YOUR GOAL >> Every entry below is to be copied exactly, with nothing omitted.

(Saved entries)
:::::

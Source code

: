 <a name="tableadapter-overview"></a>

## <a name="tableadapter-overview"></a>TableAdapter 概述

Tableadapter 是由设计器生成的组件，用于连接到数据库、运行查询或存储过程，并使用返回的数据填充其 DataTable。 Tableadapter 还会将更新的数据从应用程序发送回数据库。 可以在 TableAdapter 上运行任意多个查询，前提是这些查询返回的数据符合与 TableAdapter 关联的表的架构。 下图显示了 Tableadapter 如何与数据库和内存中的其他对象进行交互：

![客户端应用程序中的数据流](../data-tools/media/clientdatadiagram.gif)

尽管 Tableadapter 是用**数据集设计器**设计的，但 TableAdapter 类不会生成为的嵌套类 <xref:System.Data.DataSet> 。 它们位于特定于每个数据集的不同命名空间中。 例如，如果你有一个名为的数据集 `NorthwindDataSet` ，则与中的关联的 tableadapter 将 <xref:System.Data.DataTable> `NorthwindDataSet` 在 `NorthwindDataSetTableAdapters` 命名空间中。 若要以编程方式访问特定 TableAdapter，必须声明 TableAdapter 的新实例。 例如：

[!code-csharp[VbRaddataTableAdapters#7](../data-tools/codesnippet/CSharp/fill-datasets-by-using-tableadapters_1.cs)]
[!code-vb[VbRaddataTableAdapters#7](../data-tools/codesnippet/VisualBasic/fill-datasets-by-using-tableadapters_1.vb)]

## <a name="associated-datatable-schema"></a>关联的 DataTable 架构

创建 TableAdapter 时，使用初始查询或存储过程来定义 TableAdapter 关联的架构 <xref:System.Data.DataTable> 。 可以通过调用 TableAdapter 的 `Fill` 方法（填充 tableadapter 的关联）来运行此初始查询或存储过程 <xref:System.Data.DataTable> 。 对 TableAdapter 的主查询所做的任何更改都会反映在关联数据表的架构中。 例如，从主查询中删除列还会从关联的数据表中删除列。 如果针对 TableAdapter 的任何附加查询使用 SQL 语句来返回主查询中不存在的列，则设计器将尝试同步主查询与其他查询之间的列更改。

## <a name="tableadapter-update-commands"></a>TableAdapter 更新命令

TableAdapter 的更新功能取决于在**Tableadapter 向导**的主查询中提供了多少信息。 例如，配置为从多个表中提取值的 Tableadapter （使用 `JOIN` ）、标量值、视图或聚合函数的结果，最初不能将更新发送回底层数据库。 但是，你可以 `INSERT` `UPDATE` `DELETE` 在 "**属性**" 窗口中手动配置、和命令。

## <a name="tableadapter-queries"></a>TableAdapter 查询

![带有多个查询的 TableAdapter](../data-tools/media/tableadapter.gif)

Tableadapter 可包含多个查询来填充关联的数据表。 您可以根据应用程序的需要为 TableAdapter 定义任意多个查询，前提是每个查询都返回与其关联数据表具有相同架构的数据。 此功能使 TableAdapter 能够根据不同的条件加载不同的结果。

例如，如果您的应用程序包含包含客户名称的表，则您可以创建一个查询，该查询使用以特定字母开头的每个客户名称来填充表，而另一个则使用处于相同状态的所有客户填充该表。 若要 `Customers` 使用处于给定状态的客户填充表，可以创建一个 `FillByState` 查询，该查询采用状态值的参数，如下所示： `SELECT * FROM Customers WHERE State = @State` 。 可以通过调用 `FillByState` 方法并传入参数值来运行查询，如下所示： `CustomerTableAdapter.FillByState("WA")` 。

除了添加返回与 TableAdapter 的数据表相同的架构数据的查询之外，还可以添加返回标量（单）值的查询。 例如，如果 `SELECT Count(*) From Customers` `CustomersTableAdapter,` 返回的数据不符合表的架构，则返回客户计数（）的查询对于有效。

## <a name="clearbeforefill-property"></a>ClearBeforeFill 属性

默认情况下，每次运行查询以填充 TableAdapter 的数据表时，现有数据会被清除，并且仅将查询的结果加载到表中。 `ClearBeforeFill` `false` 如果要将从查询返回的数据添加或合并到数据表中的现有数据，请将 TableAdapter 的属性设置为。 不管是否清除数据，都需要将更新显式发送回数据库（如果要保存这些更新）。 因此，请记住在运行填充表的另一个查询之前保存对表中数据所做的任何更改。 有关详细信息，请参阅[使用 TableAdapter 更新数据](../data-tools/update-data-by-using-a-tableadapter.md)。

:::::

TASK SOLUTION >>
Source code

: <a name="tableadapter-overview"></a>

## <a name="tableadapter-overview"></a>TableAdapter 概述

Tableadapter 是由设计器生成的组件，用于连接到数据库、运行查询或存储过程，并使用返回的数据填充其 DataTable。 Tableadapter 还会将更新的数据从应用程序发送回数据库。 可以在 TableAdapter 上运行任意多个查询，前提是这些查询返回的数据符合与 TableAdapter 关联的表的架构。 下图显示了 Tableadapter 如何与数据库和内存中的其他对象进行交互：

![客户端应用程序中的数据流](../data-tools/media/clientdatadiagram.gif)

尽管 Tableadapter 是用**数据集设计器**设计的，但 TableAdapter 类不会生成为的嵌套类 <xref:System.Data.DataSet> 。 它们位于特定于每个数据集的不同命名空间中。 例如，如果你有一个名为的数据集 `NorthwindDataSet` ，则与中的关联的 tableadapter 将 <xref:System.Data.DataTable> `NorthwindDataSet` 在 `NorthwindDataSetTableAdapters` 命名空间中。 若要以编程方式访问特定 TableAdapter，必须声明 TableAdapter 的新实例。 例如：

[!code-csharp[VbRaddataTableAdapters#7](../data-tools/codesnippet/CSharp/fill-datasets-by-using-tableadapters_1.cs)]
[!code-vb[VbRaddataTableAdapters#7](../data-tools/codesnippet/VisualBasic/fill-datasets-by-using-tableadapters_1.vb)]

## <a name="associated-datatable-schema"></a>关联的 DataTable 架构

创建 TableAdapter 时，使用初始查询或存储过程来定义 TableAdapter 关联的架构 <xref:System.Data.DataTable> 。 可以通过调用 TableAdapter 的 `Fill` 方法（填充 tableadapter 的关联）来运行此初始查询或存储过程 <xref:System.Data.DataTable> 。 对 TableAdapter 的主查询所做的任何更改都会反映在关联数据表的架构中。 例如，从主查询中删除列还会从关联的数据表中删除列。 如果针对 TableAdapter 的任何附加查询使用 SQL 语句来返回主查询中不存在的列，则设计器将尝试同步主查询与其他查询之间的列更改。

## <a name="tableadapter-update-commands"></a>TableAdapter 更新命令

TableAdapter 的更新功能取决于在**Tableadapter 向导**的主查询中提供了多少信息。 例如，配置为从多个表中提取值的 Tableadapter （使用 `JOIN` ）、标量值、视图或聚合函数的结果，最初不能将更新发送回底层数据库。 但是，你可以 `INSERT` `UPDATE` `DELETE` 在 "**属性**" 窗口中手动配置、和命令。

## <a name="tableadapter-queries"></a>TableAdapter 查询

![带有多个查询的 TableAdapter](../data-tools/media/tableadapter.gif)

Tableadapter 可包含多个查询来填充关联的数据表。 您可以根据应用程序的需要为 TableAdapter 定义任意多个查询，前提是每个查询都返回与其关联数据表具有相同架构的数据。 此功能使 TableAdapter 能够根据不同的条件加载不同的结果。

例如，如果您的应用程序包含包含客户名称的表，则您可以创建一个查询，该查询使用以特定字母开头的每个客户名称来填充表，而另一个则使用处于相同状态的所有客户填充该表。 若要 `Customers` 使用处于给定状态的客户填充表，可以创建一个 `FillByState` 查询，该查询采用状态值的参数，如下所示： `SELECT * FROM Customers WHERE State = @State` 。 可以通过调用 `FillByState` 方法并传入参数值来运行查询，如下所示： `CustomerTableAdapter.FillByState("WA")` 。

除了添加返回与 TableAdapter 的数据表相同的架构数据的查询之外，还可以添加返回标量（单）值的查询。 例如，如果 `SELECT Count(*) From Customers` `CustomersTableAdapter,` 返回的数据不符合表的架构，则返回客户计数（）的查询对于有效。

## <a name="clearbeforefill-property"></a>ClearBeforeFill 属性

默认情况下，每次运行查询以填充 TableAdapter 的数据表时，现有数据会被清除，并且仅将查询的结果加载到表中。 `ClearBeforeFill` `false` 如果要将从查询返回的数据添加或合并到数据表中的现有数据，请将 TableAdapter 的属性设置为。 不管是否清除数据，都需要将更新显式发送回数据库（如果要保存这些更新）。 因此，请记住在运行填充表的另一个查询之前保存对表中数据所做的任何更改。 有关详细信息，请参阅[使用 TableAdapter 更新数据](../data-tools/update-data-by-using-a-tableadapter.md)。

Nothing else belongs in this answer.